Recorded data

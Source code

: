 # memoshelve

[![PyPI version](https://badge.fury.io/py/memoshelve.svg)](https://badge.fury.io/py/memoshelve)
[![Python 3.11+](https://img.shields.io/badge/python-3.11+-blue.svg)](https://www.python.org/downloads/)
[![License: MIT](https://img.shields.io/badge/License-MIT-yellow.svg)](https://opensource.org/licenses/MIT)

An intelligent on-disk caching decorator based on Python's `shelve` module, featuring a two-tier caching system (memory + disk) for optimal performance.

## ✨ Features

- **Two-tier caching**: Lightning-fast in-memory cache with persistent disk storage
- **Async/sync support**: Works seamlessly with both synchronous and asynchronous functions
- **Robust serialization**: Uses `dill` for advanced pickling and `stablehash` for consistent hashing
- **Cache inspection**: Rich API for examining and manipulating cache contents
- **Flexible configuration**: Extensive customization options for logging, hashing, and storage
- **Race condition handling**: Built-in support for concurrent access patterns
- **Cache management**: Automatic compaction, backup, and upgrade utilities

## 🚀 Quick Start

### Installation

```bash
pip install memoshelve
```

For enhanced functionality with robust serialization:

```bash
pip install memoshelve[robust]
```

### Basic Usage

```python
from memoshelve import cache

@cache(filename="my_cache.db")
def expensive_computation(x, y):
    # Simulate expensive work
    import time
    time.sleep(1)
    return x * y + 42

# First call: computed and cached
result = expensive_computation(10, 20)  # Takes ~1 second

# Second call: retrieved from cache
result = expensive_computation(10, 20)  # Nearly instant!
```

- Assigned task -
All lines of the records above with the word "import" in them are to be copied.

- Solution to the problem -
from memoshelve import cache
    import time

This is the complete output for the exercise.